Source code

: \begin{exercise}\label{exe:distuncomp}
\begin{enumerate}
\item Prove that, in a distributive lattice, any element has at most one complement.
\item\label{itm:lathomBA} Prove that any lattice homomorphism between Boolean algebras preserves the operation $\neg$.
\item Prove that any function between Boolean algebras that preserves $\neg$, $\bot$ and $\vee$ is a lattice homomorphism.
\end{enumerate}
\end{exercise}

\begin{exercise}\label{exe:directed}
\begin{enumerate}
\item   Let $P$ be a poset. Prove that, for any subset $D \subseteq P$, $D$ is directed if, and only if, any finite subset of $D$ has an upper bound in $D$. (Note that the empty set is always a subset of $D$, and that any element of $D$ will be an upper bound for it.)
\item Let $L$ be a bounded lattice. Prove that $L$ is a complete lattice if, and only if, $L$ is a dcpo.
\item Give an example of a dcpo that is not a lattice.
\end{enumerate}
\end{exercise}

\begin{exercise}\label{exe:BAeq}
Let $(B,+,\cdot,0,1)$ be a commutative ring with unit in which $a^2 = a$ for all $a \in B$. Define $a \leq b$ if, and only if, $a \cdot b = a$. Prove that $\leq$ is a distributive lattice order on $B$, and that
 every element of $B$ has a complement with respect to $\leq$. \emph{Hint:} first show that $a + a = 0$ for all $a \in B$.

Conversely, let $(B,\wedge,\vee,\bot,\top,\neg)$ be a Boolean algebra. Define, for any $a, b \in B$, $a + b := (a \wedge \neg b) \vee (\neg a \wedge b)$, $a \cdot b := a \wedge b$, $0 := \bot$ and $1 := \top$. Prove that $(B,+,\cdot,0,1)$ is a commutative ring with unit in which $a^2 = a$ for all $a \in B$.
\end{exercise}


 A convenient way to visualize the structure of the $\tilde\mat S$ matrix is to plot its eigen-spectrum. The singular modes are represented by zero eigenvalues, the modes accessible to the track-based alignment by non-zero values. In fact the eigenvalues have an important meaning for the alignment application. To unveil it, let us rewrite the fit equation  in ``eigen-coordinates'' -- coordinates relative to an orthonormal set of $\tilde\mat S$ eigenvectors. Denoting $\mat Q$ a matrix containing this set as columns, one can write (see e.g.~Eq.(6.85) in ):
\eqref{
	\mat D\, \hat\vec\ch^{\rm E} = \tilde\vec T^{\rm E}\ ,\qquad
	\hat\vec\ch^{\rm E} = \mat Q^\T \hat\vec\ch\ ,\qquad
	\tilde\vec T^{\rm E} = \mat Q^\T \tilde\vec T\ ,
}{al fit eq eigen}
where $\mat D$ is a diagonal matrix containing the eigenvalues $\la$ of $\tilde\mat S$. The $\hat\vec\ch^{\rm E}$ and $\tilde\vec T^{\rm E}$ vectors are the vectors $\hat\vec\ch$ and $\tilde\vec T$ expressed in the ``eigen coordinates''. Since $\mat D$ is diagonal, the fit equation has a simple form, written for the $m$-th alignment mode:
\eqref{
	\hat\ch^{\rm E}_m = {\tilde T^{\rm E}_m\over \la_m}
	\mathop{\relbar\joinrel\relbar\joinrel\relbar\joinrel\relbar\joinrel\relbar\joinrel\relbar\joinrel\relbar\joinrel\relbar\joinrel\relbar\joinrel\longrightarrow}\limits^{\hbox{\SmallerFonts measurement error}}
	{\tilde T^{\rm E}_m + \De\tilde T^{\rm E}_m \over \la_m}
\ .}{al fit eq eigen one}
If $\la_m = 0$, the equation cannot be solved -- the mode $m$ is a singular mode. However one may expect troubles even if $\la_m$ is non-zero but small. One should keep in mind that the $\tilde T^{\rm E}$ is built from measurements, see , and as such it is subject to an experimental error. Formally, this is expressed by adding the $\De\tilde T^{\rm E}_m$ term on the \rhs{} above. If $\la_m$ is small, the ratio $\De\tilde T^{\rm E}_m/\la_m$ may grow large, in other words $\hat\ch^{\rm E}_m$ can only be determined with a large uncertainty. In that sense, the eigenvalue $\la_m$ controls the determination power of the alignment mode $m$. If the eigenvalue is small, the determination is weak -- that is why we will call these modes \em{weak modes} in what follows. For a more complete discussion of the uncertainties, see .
============
[Goal of the exercise] List the lines of the records where "eigenvalues" occurs.

[Final answer]
 A convenient way to visualize the structure of the $\tilde\mat S$ matrix is to plot its eigen-spectrum. The singular modes are represented by zero eigenvalues, the modes accessible to the track-based alignment by non-zero values. In fact the eigenvalues have an important meaning for the alignment application. To unveil it, let us rewrite the fit equation  in ``eigen-coordinates'' -- coordinates relative to an orthonormal set of $\tilde\mat S$ eigenvectors. Denoting $\mat Q$ a matrix containing this set as columns, one can write (see e.g.~Eq.(6.85) in ):
where $\mat D$ is a diagonal matrix containing the eigenvalues $\la$ of $\tilde\mat S$. The $\hat\vec\ch^{\rm E}$ and $\tilde\vec T^{\rm E}$ vectors are the vectors $\hat\vec\ch$ and $\tilde\vec T$ expressed in the ``eigen coordinates''. Since $\mat D$ is diagonal, the fit equation has a simple form, written for the $m$-th alignment mode:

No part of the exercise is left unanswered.